Growing up do you have a particular “Beatlemania” joyful moment that really stand out in your memory? An experience that reminded you why you love the Beatles and think they are the greatest? Being as immersed as you both have been growing up with the love for Beatles music, I know this might be an almost impossible question to answer among the numerous experiences to highlight just one, but imagine you are giving a talk about music to a class room of kids, and someone asks you this question. Which of the multitudes of memories would come out on top?
As an example from my own experience, my biggest memory and greatest Beatlemania experience I can remember happened during a grade 10 high school week long Biology field trip in 1979 when one of the kids brought along a ghetto blaster and a couple of cassettes, in particular the Beatles Blue and Red Albums. I remember it as my Beatles Biology field trip. In the high school I attended, which my 3 older siblings all went through as well, one of the most famous things to look forward to in high school was the week long Biology 10 field trip to Tofino BC Canada in Vancouver Island along the “Long Beach” on the Pacific Ocean. There are Orcas and Sea Lions there in abundance. It’s an all day road trip by high school chartered Grey Hound bus through mountains, forests, and by ferry as well to a secluded town of one school. The whole Biology class of 25 fifteen and sixteen years olds camped out in the school gymnasium the whole week we were there.

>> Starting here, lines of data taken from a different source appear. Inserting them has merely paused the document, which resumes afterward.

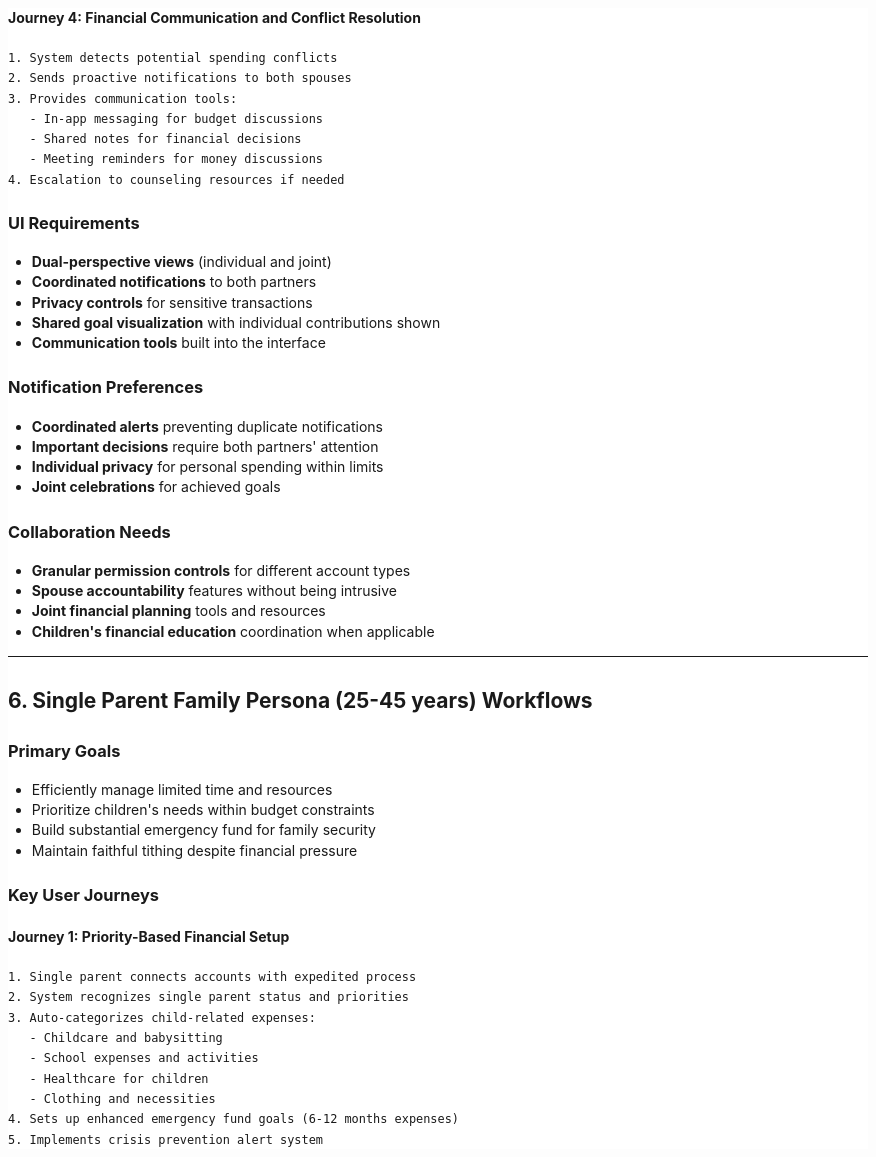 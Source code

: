 #### Journey 4: Financial Communication and Conflict Resolution
```
1. System detects potential spending conflicts
2. Sends proactive notifications to both spouses
3. Provides communication tools:
   - In-app messaging for budget discussions
   - Shared notes for financial decisions
   - Meeting reminders for money discussions
4. Escalation to counseling resources if needed
```

### UI Requirements
- **Dual-perspective views** (individual and joint)
- **Coordinated notifications** to both partners
- **Privacy controls** for sensitive transactions
- **Shared goal visualization** with individual contributions shown
- **Communication tools** built into the interface

### Notification Preferences
- **Coordinated alerts** preventing duplicate notifications
- **Important decisions** require both partners' attention
- **Individual privacy** for personal spending within limits
- **Joint celebrations** for achieved goals

### Collaboration Needs
- **Granular permission controls** for different account types
- **Spouse accountability** features without being intrusive
- **Joint financial planning** tools and resources
- **Children's financial education** coordination when applicable

---

## 6. Single Parent Family Persona (25-45 years) Workflows

### Primary Goals
- Efficiently manage limited time and resources
- Prioritize children's needs within budget constraints
- Build substantial emergency fund for family security
- Maintain faithful tithing despite financial pressure

### Key User Journeys

#### Journey 1: Priority-Based Financial Setup
```
1. Single parent connects accounts with expedited process
2. System recognizes single parent status and priorities
3. Auto-categorizes child-related expenses:
   - Childcare and babysitting
   - School expenses and activities
   - Healthcare for children
   - Clothing and necessities
4. Sets up enhanced emergency fund goals (6-12 months expenses)
5. Implements crisis prevention alert system
```
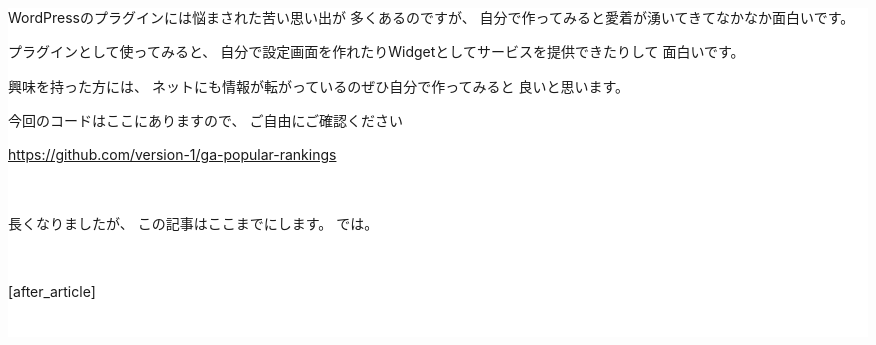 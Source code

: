 WordPressのプラグインには悩まされた苦い思い出が
多くあるのですが、
自分で作ってみると愛着が湧いてきてなかなか面白いです。

プラグインとして使ってみると、
自分で設定画面を作れたりWidgetとしてサービスを提供できたりして
面白いです。

興味を持った方には、
ネットにも情報が転がっているのぜひ自分で作ってみると
良いと思います。

今回のコードはここにありますので、
ご自由にご確認ください

<a href="https://github.com/version-1/ga-popular-rankings">https://github.com/version-1/ga-popular-rankings</a>

&nbsp;

長くなりましたが、
この記事はここまでにします。
では。

&nbsp;

[after_article]

&nbsp;
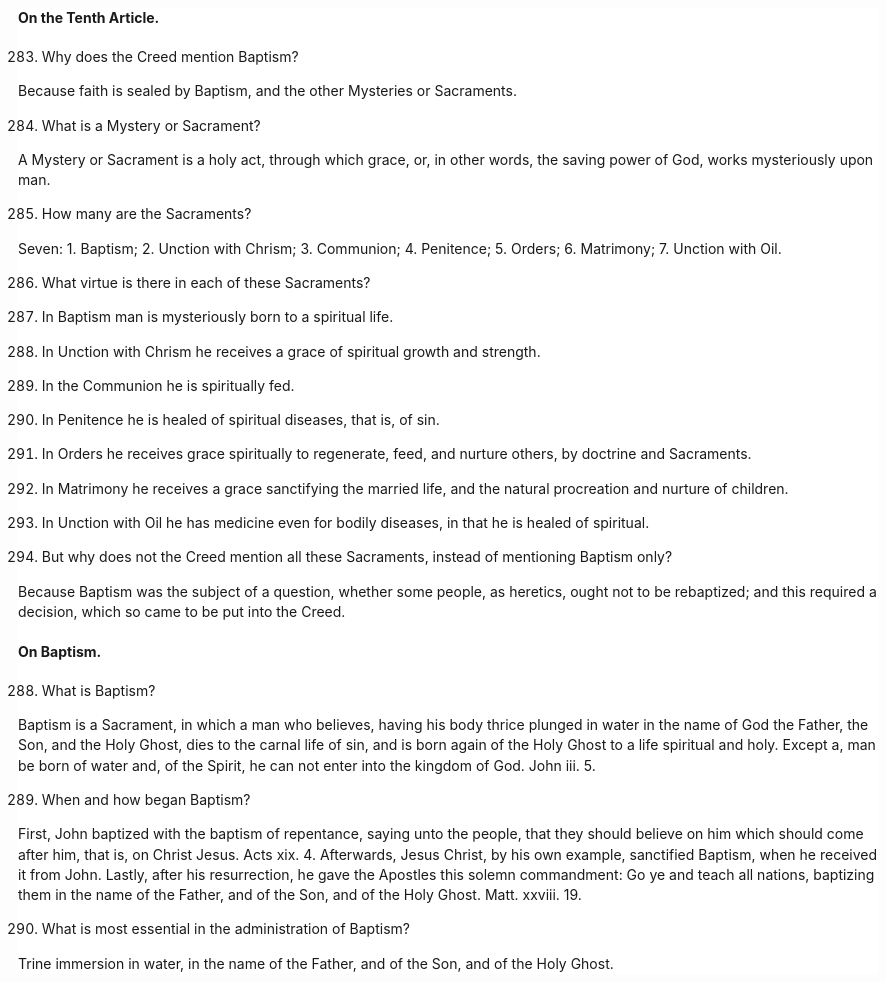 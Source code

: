 
#### On the Tenth Article.

283.  Why does the Creed mention Baptism?

Because faith is sealed by Baptism, and the other Mysteries or Sacraments.

284.  What is a Mystery or Sacrament?

A Mystery or Sacrament is a holy act, through which grace, or, in other words, the saving power of God, works mysteriously upon man.

285.  How many are the Sacraments?

Seven: 1. Baptism; 2. Unction with Chrism; 3. Communion; 4. Penitence; 5. Orders; 6. Matrimony; 7. Unction with Oil.

286. What virtue is there in each of these Sacraments?

1. In Baptism man is mysteriously born to a spiritual life.

2. In Unction with Chrism he receives a grace of spiritual growth and strength.

3. In the Communion he is spiritually fed.

4. In Penitence he is healed of spiritual diseases, that is, of sin.

5. In Orders he receives grace spiritually to regenerate, feed, and nurture others, by doctrine and Sacraments.

6. In Matrimony he receives a grace sanctifying the married life, and the natural procreation and nurture of children.

7. In Unction with Oil he has medicine even for bodily diseases, in that he is healed of spiritual.

287.  But why does not the Creed mention all these Sacraments, instead of mentioning Baptism only?

Because Baptism was the subject of a question, whether some people, as heretics, ought not to be rebaptized; and this required a decision, which so came to be put into the Creed.



#### On Baptism.

288.  What is Baptism?

Baptism is a Sacrament, in which a man who believes, having his body thrice plunged in water in the name of God the Father, the Son, and the Holy Ghost, dies to the carnal life of sin, and is born again of the Holy Ghost to a life spiritual and holy. Except a, man be born of water and, of the Spirit, he can not enter into the kingdom of God. John iii. 5.

289.  When and how began Baptism?

First, John baptized with the baptism of repentance, saying unto the people, that they should believe on him which should come after him, that is, on Christ Jesus. Acts xix. 4. Afterwards, Jesus Christ, by his own example, sanctified Baptism, when he received it from John. Lastly, after his resurrection, he gave the Apostles this solemn commandment: Go ye and teach all nations, baptizing them in the name of the Father, and of the Son, and of the Holy Ghost. Matt. xxviii. 19.

290.  What is most essential in the administration of Baptism?

Trine immersion in water, in the name of the Father, and of the Son, and of the Holy Ghost.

On the bus ride to Tofino as well as the daily bus rides to and from the field trip sites to study sea life along the Pacific Ocean coast “Long Beach” area, it was the joy of rocking to Beatles music that stood out the most. And then at night it was campfires on the beach, and more fun back at our indoor gymnasium campsite at night. We must have worn those two cassettes right down. Among the many great Beatles music that were played all week, “Yellow Submarine” became a kind of theme song for the whole trip. That simple children’s song kind of bright cheery melody of Yellow Submarine was just perfection for these teens, and the fact the school bus was like our “Yellow Submarine” throughout the week made that song everyone’s favorite. The whole bus, including the teachers, got into singing like one big choir. That musical moment goes down as one of the greats in my life. It’s a Beatlemania moment and experience I will never forget, and reminds me of why I think the Beatles were the greatest rock band of all time.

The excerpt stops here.